• _Dataset items_:
=== Begin Enclosure ===
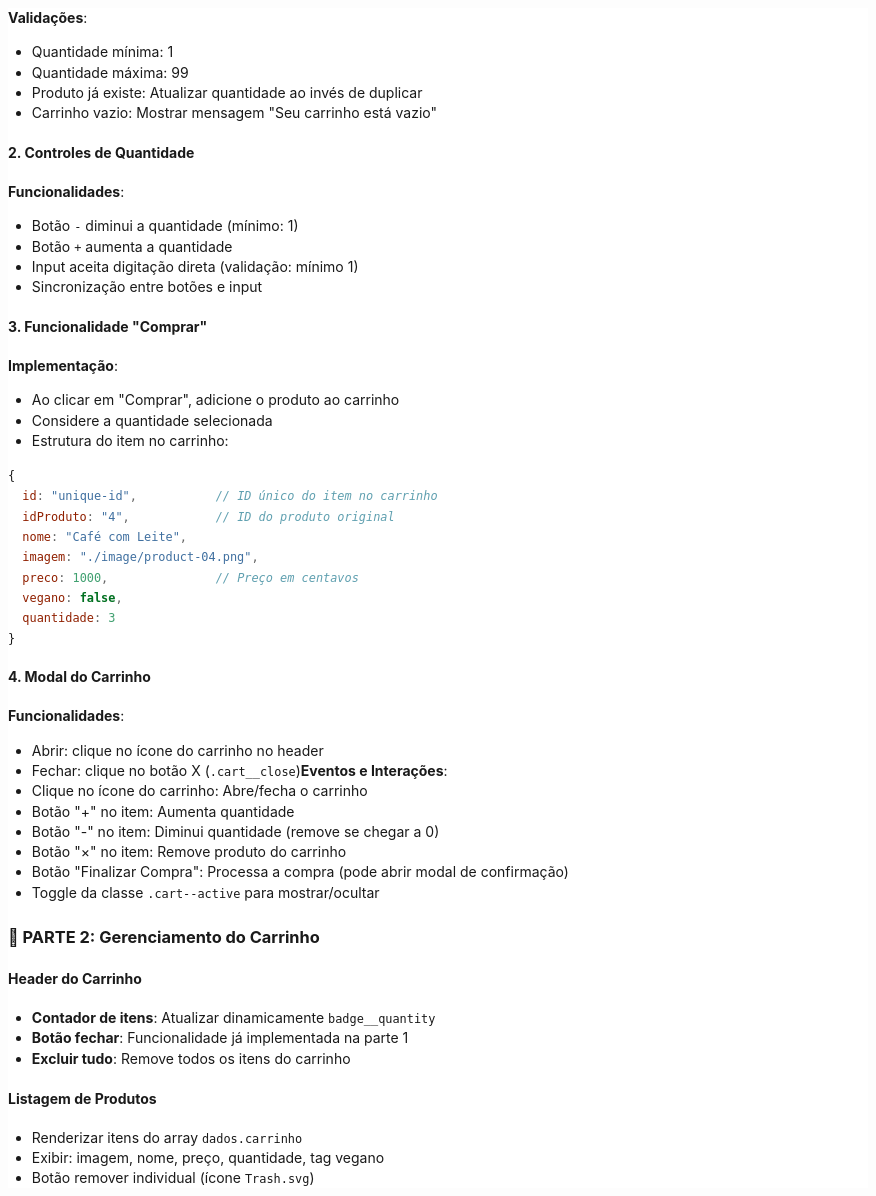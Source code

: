 

**Validações**:
- Quantidade mínima: 1
- Quantidade máxima: 99
- Produto já existe: Atualizar quantidade ao invés de duplicar
- Carrinho vazio: Mostrar mensagem "Seu carrinho está vazio"

#### 2. Controles de Quantidade

**Funcionalidades**:
- Botão `-` diminui a quantidade (mínimo: 1)
- Botão `+` aumenta a quantidade
- Input aceita digitação direta (validação: mínimo 1)
- Sincronização entre botões e input

#### 3. Funcionalidade "Comprar"

**Implementação**:
- Ao clicar em "Comprar", adicione o produto ao carrinho
- Considere a quantidade selecionada
- Estrutura do item no carrinho:

```javascript
{
  id: "unique-id",           // ID único do item no carrinho
  idProduto: "4",            // ID do produto original
  nome: "Café com Leite",
  imagem: "./image/product-04.png",
  preco: 1000,               // Preço em centavos
  vegano: false,
  quantidade: 3
}
```

#### 4. Modal do Carrinho

**Funcionalidades**:
- Abrir: clique no ícone do carrinho no header
- Fechar: clique no botão X (`.cart__close`)**Eventos e Interações**:
- Clique no ícone do carrinho: Abre/fecha o carrinho
- Botão "+" no item: Aumenta quantidade
- Botão "-" no item: Diminui quantidade (remove se chegar a 0)
- Botão "×" no item: Remove produto do carrinho
- Botão "Finalizar Compra": Processa a compra (pode abrir modal de confirmação)
- Toggle da classe `.cart--active` para mostrar/ocultar

### 🛒 PARTE 2: Gerenciamento do Carrinho

#### Header do Carrinho
- **Contador de itens**: Atualizar dinamicamente `badge__quantity`
- **Botão fechar**: Funcionalidade já implementada na parte 1
- **Excluir tudo**: Remove todos os itens do carrinho

#### Listagem de Produtos
- Renderizar itens do array `dados.carrinho`
- Exibir: imagem, nome, preço, quantidade, tag vegano
- Botão remover individual (ícone `Trash.svg`)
=== End Enclosure ===
• _INSTRUCTIONS TO FOLLOW_:
Give back every record above exactly as written, skipping each picture.

• _ANSWER SECTION_:
Source code

: 

**Validações**:
- Quantidade mínima: 1
- Quantidade máxima: 99
- Produto já existe: Atualizar quantidade ao invés de duplicar
- Carrinho vazio: Mostrar mensagem "Seu carrinho está vazio"

#### 2. Controles de Quantidade

**Funcionalidades**:
- Botão `-` diminui a quantidade (mínimo: 1)
- Botão `+` aumenta a quantidade
- Input aceita digitação direta (validação: mínimo 1)
- Sincronização entre botões e input

#### 3. Funcionalidade "Comprar"

**Implementação**:
- Ao clicar em "Comprar", adicione o produto ao carrinho
- Considere a quantidade selecionada
- Estrutura do item no carrinho:

```javascript
{
  id: "unique-id",           // ID único do item no carrinho
  idProduto: "4",            // ID do produto original
  nome: "Café com Leite",
  imagem: "./image/product-04.png",
  preco: 1000,               // Preço em centavos
  vegano: false,
  quantidade: 3
}
```

#### 4. Modal do Carrinho

**Funcionalidades**:
- Abrir: clique no ícone do carrinho no header
- Fechar: clique no botão X (`.cart__close`)**Eventos e Interações**:
- Clique no ícone do carrinho: Abre/fecha o carrinho
- Botão "+" no item: Aumenta quantidade
- Botão "-" no item: Diminui quantidade (remove se chegar a 0)
- Botão "×" no item: Remove produto do carrinho
- Botão "Finalizar Compra": Processa a compra (pode abrir modal de confirmação)
- Toggle da classe `.cart--active` para mostrar/ocultar

### 🛒 PARTE 2: Gerenciamento do Carrinho

#### Header do Carrinho
- **Contador de itens**: Atualizar dinamicamente `badge__quantity`
- **Botão fechar**: Funcionalidade já implementada na parte 1
- **Excluir tudo**: Remove todos os itens do carrinho

#### Listagem de Produtos
- Renderizar itens do array `dados.carrinho`
- Exibir: imagem, nome, preço, quantidade, tag vegano
- Botão remover individual (ícone `Trash.svg`)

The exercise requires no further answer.